(Stored data)

Segment Open

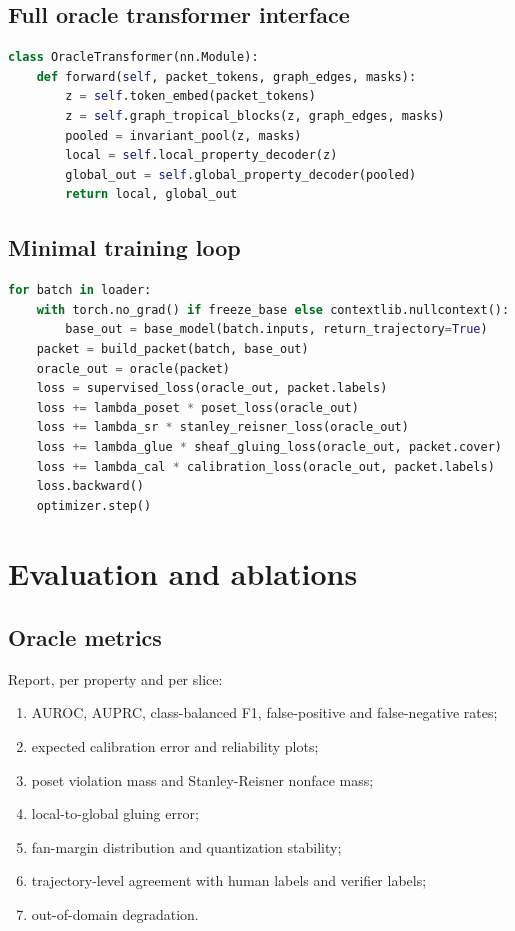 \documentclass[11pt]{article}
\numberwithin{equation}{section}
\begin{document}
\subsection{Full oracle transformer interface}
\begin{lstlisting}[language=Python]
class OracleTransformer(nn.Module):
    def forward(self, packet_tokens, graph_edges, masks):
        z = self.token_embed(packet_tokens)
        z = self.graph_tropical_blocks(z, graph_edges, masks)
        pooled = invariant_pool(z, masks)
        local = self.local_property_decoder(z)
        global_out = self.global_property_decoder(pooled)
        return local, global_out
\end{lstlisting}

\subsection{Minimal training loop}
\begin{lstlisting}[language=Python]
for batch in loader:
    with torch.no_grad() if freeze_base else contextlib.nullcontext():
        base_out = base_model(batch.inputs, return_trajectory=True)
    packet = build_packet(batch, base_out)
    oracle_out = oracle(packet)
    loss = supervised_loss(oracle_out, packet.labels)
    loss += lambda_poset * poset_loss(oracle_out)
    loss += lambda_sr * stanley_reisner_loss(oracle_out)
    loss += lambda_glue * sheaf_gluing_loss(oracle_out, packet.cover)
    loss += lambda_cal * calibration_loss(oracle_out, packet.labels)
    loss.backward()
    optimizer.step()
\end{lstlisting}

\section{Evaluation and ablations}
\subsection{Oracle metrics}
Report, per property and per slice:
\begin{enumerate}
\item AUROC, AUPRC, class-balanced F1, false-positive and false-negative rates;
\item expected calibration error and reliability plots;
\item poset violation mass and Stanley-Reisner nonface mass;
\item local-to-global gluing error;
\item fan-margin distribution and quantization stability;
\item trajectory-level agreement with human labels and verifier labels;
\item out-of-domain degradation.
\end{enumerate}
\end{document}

Segment Closed
Segment Open

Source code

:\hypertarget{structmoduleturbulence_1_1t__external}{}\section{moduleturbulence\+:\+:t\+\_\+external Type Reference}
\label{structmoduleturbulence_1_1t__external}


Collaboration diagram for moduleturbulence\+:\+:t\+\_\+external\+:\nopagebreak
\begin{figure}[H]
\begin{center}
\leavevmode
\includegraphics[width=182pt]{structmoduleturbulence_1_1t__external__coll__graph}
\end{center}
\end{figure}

Segment Closed
Segment Open

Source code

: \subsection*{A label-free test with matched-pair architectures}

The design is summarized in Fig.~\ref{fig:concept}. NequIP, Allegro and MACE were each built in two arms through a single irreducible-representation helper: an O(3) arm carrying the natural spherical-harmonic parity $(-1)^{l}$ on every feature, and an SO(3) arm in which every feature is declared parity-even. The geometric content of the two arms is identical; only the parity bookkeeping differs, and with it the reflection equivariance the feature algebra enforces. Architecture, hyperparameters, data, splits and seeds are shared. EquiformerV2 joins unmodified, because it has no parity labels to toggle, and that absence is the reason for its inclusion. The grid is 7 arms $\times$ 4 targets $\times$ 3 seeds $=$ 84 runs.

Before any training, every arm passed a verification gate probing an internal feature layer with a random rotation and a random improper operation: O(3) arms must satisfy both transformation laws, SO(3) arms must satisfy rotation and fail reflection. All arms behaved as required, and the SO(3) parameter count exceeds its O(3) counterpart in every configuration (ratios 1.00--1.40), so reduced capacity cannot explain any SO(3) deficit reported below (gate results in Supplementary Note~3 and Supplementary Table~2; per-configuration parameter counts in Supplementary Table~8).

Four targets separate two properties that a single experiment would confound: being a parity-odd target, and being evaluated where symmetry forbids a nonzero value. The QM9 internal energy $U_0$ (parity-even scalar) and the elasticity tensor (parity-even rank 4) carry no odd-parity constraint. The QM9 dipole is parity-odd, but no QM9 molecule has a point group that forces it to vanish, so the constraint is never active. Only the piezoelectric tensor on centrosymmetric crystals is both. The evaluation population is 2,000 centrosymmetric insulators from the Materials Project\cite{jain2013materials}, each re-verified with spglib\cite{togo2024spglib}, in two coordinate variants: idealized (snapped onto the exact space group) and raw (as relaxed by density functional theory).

Segment Closed

* **How to complete this task**:
Where does the word "each" occur in the data? Copy every line that has it.

* **Answer for this exercise**:
The design is summarized in Fig.~\ref{fig:concept}. NequIP, Allegro and MACE were each built in two arms through a single irreducible-representation helper: an O(3) arm carrying the natural spherical-harmonic parity $(-1)^{l}$ on every feature, and an SO(3) arm in which every feature is declared parity-even. The geometric content of the two arms is identical; only the parity bookkeeping differs, and with it the reflection equivariance the feature algebra enforces. Architecture, hyperparameters, data, splits and seeds are shared. EquiformerV2 joins unmodified, because it has no parity labels to toggle, and that absence is the reason for its inclusion. The grid is 7 arms $\times$ 4 targets $\times$ 3 seeds $=$ 84 runs.
Four targets separate two properties that a single experiment would confound: being a parity-odd target, and being evaluated where symmetry forbids a nonzero value. The QM9 internal energy $U_0$ (parity-even scalar) and the elasticity tensor (parity-even rank 4) carry no odd-parity constraint. The QM9 dipole is parity-odd, but no QM9 molecule has a point group that forces it to vanish, so the constraint is never active. Only the piezoelectric tensor on centrosymmetric crystals is both. The evaluation population is 2,000 centrosymmetric insulators from the Materials Project\cite{jain2013materials}, each re-verified with spglib\cite{togo2024spglib}, in two coordinate variants: idealized (snapped onto the exact space group) and raw (as relaxed by density functional theory).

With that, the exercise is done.